Pretty Good article in today's newspaper in Sports/outdoors section by Eric Sharp on The A rig.
I rigged up one of these last night and it seems as though no one has wrote the book on usage. Some say heavy arsenal, this size jighead and what ever soft plastic you want. Since the main tying point on these rigs has weight to it, I don't see why you have to have all arms with weighted soft plastic. It seems to me if you have, let's say five arms, then why not weigh the bottom two and just use a hook on the other three with whatever soft plastic you want. This is a rig that you are casting and reeling, not giving it any extra movement. All more weight would mean is sinking faster. The grubs, swim baits or what ever are going to swim when you reel anyway. less weight to me means less problems.......... Just brain storming.
That is what some people are doing for balance and to reduce weight when great depth or speed isn't important. Jonathon VanDam talked about this in his seminar Saturday at the D&R Sports Center NBAA Day. He's often using smaller minnow bodies and jig heads, and finding that catches more bass more often so far.
Well it's going to be aloot of trial and error this spring
My thoughts are
The 5" paddle tail that there throwing down south is going to be to big for Michigan. and we won't be fishing them 20' down
So smaller baits will mean smaller hooks
I have no weight, 1/8 oz in 3/0 and 3/8 oz in 5/0
And the plan is to mix and match to find the right combo
As a Walleye guy that likes to troll
I can tell you, lead weight is very speed specific
there's a huge difference from 1.0 MPH to 1.5 MPH if your trolling in line weights.

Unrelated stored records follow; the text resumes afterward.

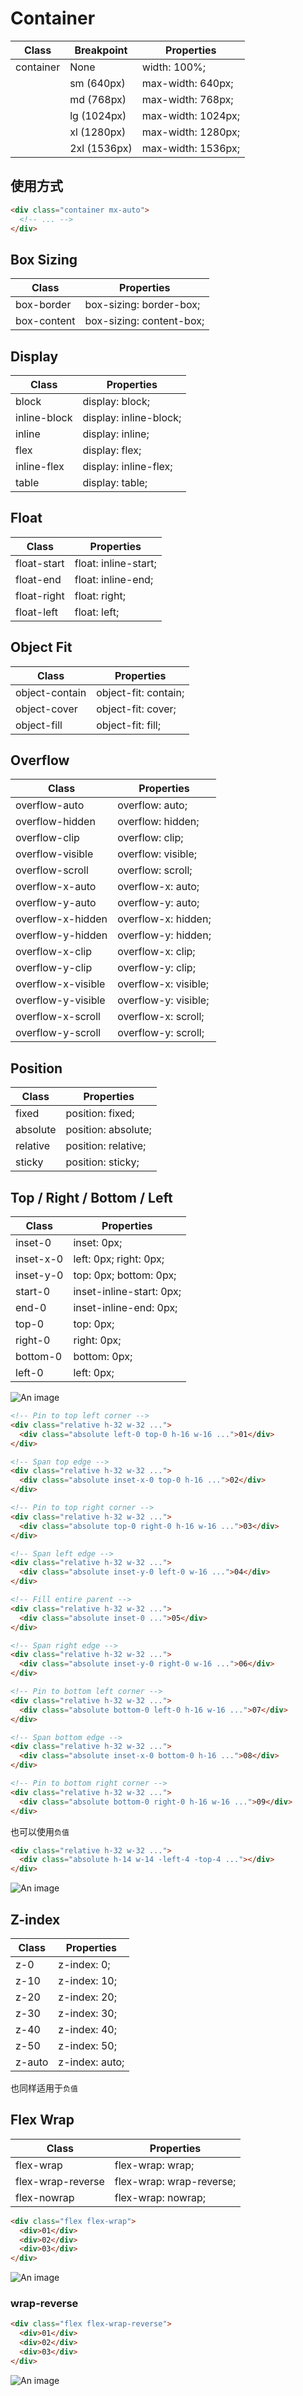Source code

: # Container

| Class     | Breakpoint   | Properties         |
| --------- | ------------ | ------------------ |
| container | None         | width: 100%;       |
|           | sm (640px)   | max-width: 640px;  |
|           | md (768px)   | max-width: 768px;  |
|           | lg (1024px)  | max-width: 1024px; |
|           | xl (1280px)  | max-width: 1280px; |
|           | 2xl (1536px) | max-width: 1536px; |

## 使用方式

```html
<div class="container mx-auto">
  <!-- ... -->
</div>
```

## Box Sizing

| Class       | Properties               |
| ----------- | ------------------------ |
| box-border  | box-sizing: border-box;  |
| box-content | box-sizing: content-box; |

## Display

| Class        | Properties             |
| ------------ | ---------------------- |
| block        | display: block;        |
| inline-block | display: inline-block; |
| inline       | display: inline;       |
| flex         | display: flex;         |
| inline-flex  | display: inline-flex;  |
| table        | display: table;        |

## Float

| Class       | Properties           |
| ----------- | -------------------- |
| float-start | float: inline-start; |
| float-end   | float: inline-end;   |
| float-right | float: right;        |
| float-left  | float: left;         |


## Object Fit

| Class          | Properties           |
| -------------- | -------------------- |
| object-contain | object-fit: contain; |
| object-cover   | object-fit: cover;   |
| object-fill    | object-fit: fill;    |

## Overflow

| Class              | Properties           |
| ------------------ | -------------------- |
| overflow-auto      | overflow: auto;      |
| overflow-hidden    | overflow: hidden;    |
| overflow-clip      | overflow: clip;      |
| overflow-visible   | overflow: visible;   |
| overflow-scroll    | overflow: scroll;    |
| overflow-x-auto    | overflow-x: auto;    |
| overflow-y-auto    | overflow-y: auto;    |
| overflow-x-hidden  | overflow-x: hidden;  |
| overflow-y-hidden  | overflow-y: hidden;  |
| overflow-x-clip    | overflow-x: clip;    |
| overflow-y-clip    | overflow-y: clip;    |
| overflow-x-visible | overflow-x: visible; |
| overflow-y-visible | overflow-y: visible; |
| overflow-x-scroll  | overflow-x: scroll;  |
| overflow-y-scroll  | overflow-y: scroll;  |

## Position

| Class    | Properties          |
| -------- | ------------------- |
| fixed    | position: fixed;    |
| absolute | position: absolute; |
| relative | position: relative; |
| sticky   | position: sticky;   |

## Top / Right / Bottom / Left

| Class     | Properties               |
| --------- | ------------------------ |
| inset-0   | inset: 0px;              |
| inset-x-0 | left: 0px; right: 0px;   |
| inset-y-0 | top: 0px; bottom: 0px;   |
| start-0   | inset-inline-start: 0px; |
| end-0     | inset-inline-end: 0px;   |
| top-0     | top: 0px;                |
| right-0   | right: 0px;              |
| bottom-0  | bottom: 0px;             |
| left-0    | left: 0px;               |

![An image](../images/common/basic-1.png)

```html
<!-- Pin to top left corner -->
<div class="relative h-32 w-32 ...">
  <div class="absolute left-0 top-0 h-16 w-16 ...">01</div>
</div>

<!-- Span top edge -->
<div class="relative h-32 w-32 ...">
  <div class="absolute inset-x-0 top-0 h-16 ...">02</div>
</div>

<!-- Pin to top right corner -->
<div class="relative h-32 w-32 ...">
  <div class="absolute top-0 right-0 h-16 w-16 ...">03</div>
</div>

<!-- Span left edge -->
<div class="relative h-32 w-32 ...">
  <div class="absolute inset-y-0 left-0 w-16 ...">04</div>
</div>

<!-- Fill entire parent -->
<div class="relative h-32 w-32 ...">
  <div class="absolute inset-0 ...">05</div>
</div>

<!-- Span right edge -->
<div class="relative h-32 w-32 ...">
  <div class="absolute inset-y-0 right-0 w-16 ...">06</div>
</div>

<!-- Pin to bottom left corner -->
<div class="relative h-32 w-32 ...">
  <div class="absolute bottom-0 left-0 h-16 w-16 ...">07</div>
</div>

<!-- Span bottom edge -->
<div class="relative h-32 w-32 ...">
  <div class="absolute inset-x-0 bottom-0 h-16 ...">08</div>
</div>

<!-- Pin to bottom right corner -->
<div class="relative h-32 w-32 ...">
  <div class="absolute bottom-0 right-0 h-16 w-16 ...">09</div>
</div>
```

也可以使用`负值`

```html
<div class="relative h-32 w-32 ...">
  <div class="absolute h-14 w-14 -left-4 -top-4 ..."></div>
</div>
```

![An image](../images/common/basic-2.png)

## Z-index

| Class  | Properties     |
| ------ | -------------- |
| z-0    | z-index: 0;    |
| z-10   | z-index: 10;   |
| z-20   | z-index: 20;   |
| z-30   | z-index: 30;   |
| z-40   | z-index: 40;   |
| z-50   | z-index: 50;   |
| z-auto | z-index: auto; |

也同样适用于`负值`

## Flex Wrap

| Class             | Properties               |
| ----------------- | ------------------------ |
| flex-wrap         | flex-wrap: wrap;         |
| flex-wrap-reverse | flex-wrap: wrap-reverse; |
| flex-nowrap       | flex-wrap: nowrap;       |

```html
<div class="flex flex-wrap">
  <div>01</div>
  <div>02</div>
  <div>03</div>
</div>
```

![An image](../images/common/basic-3.png)

### wrap-reverse

```html
<div class="flex flex-wrap-reverse">
  <div>01</div>
  <div>02</div>
  <div>03</div>
</div>
```

![An image](../images/common/basic-4.png)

So, If your burning the rig you;ll need more weight to keep it down
And less if your slow rolling it
So,
My plan is to cast it out, reel it in and then adjust by adding the heavier
jigs on the bottom till I get to the depth I'm after
And I like the ideal of the big hooks being down there
I was tossing a couple off my breakwall before the ice froze. 5 1/4 jig heads with 4/0 hooks seemed to work find. All I had were some 4 inch swim baits in a bag I got somewhere. It worked great as long as you didn't reel to fast and overpower it. Tried some grubs I had and they looked good also. Just going to take some playing around to get it. It was good to see Gerry Gostanic say good things about it in the article. Be interesting to see if every dead bass floating in SC this spring is blamed on the rig.
I see the BPS sales circular has 2 of them in there for sale now.
There is also versions of this that have no weighted head.
Quote from: huston on February 20, 2012, 06:24:13 PM
There is also versions of this that have no weighted head.
One of the biggest problems I had when using it a couple of weeks ago was it tumbling in the air and the line would wrap around the head between the wire arms. Talking with Stacey and Greg we determined this was from the lead head and not enough weight on the arms. I think the no weight heads are the cure for this if you dont want to fish deep and/or your not going to add a bunch of weight to each arm. Also I was casting over head since I was in the middle of the boat most of the time. I can see it not doing that as much if you were lobbing it side arm.
Seems like most people I have seen cast it in videos are doing a kind of sidearm lob most of the time. You should have asked for equal time!
This is going to be one season to remember. It may be called the summer of the A Rig. I picked up two of the un weighted for $10.00 each too and a medium heavy rod. We should just troll this thing with rod holders on our Bass boats.